- Born: Colin Bentley
- Genres: Rock music Art rock Protopunk Post-punk

= Stoner (bass guitarist) =

Stoner (born Colin Bentley) was an English rock musician, best known as the bass guitar player and vocalist with the art rock band Doctors of Madness (1974–1978), and later with the post-punk rock band Explorers, which he formed with T.V. Smith in 1980.

Stoner was an early exponent of the electric bass guitar solo (showcased on "Marie and Joe") from the Doctors of Madness album, Figments of Emancipation.

Stoner's unique vocal style is highlighted when he takes the lead on "No Limits" from the Doctors of Madness album, Sons of Survival.

In the late 1970s, Stoner played bass with The Sadista Sisters, incorporating the role of musical director.

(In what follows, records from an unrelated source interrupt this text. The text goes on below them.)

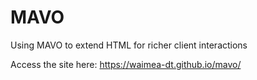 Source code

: # MAVO

Using MAVO to extend HTML for richer client interactions

Access the site here: https://waimea-dt.github.io/mavo/



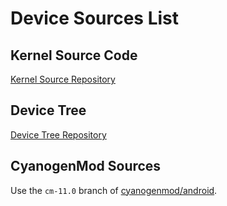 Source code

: # Device Sources List

## Kernel Source Code

[Kernel Source Repository](https://github.com/ProjectT110/android_kernel_samsung_goyawifi "Kernel Source Repository")

## Device Tree

[Device Tree Repository](https://github.com/ProjectT110/android_device_samsung_goyawifi-new "Device Tree Repository")

## CyanogenMod Sources

Use the `cm-11.0` branch of [cyanogenmod/android](https://github.com/cyanogenmod/android "cyanogenmod/android").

Stoner also did studio session work, playing on singles for the band Exit, and with Daedalo, making a five track CD Walk Inside the Painting, then playing a five string fretless bass guitar.

Moving from London to Worcestershire in the late 1980s, Stoner maintained a musical interest, playing with local bands and has also gigged with Nigel Kennedy playing Jimi Hendrix covers.

Stoner played in a Malvern-based band, The Pull, with Rob Murray-Mason and Tyler Massey until his death in 2014.